TASK STATEMENT
Provide only the number of lines in the data below that contain the string "texttt".

= = = = =

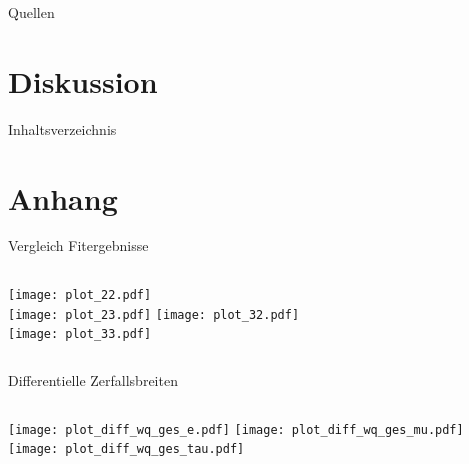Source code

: \documentclass[fleqn, aspectratio=1610, professionalfonts, 9pt]{beamer}
\begin{document}
\begin{frame}{Quellen}
  \tableofcontents[currentsection,currentsubsection,
      hideothersubsections,
      sectionstyle=show/shaded,
  ]\end{frame}

\begin{frame}
    \printbibliography
\end{frame}

\section{Diskussion}

\begin{frame}{Inhaltsverzeichnis}
  \tableofcontents[currentsection,currentsubsection,
      hideothersubsections,
      sectionstyle=show/shaded,
  ]\end{frame}


\appendix
\section{Anhang}


\begin{frame}{Vergleich Fitergebnisse}
  \begin{columns}[t]
    \centering
    \texttt{[image: plot\_22.pdf]}\\
    \texttt{[image: plot\_23.pdf]}
    \centering
    \texttt{[image: plot\_32.pdf]}\\
    \texttt{[image: plot\_33.pdf]}
  \end{columns}
\end{frame}

\begin{frame}{Differentielle Zerfallsbreiten}
  \begin{columns}[t]
    \column{\textwidth}
    \centering
    \texttt{[image: plot\_diff\_wq\_ges\_e.pdf]}
    \texttt{[image: plot\_diff\_wq\_ges\_mu.pdf]}
    \texttt{[image: plot\_diff\_wq\_ges\_tau.pdf]}
  \end{columns}
\end{frame}
\end{document}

= = = = =

RESPONSE BOX
7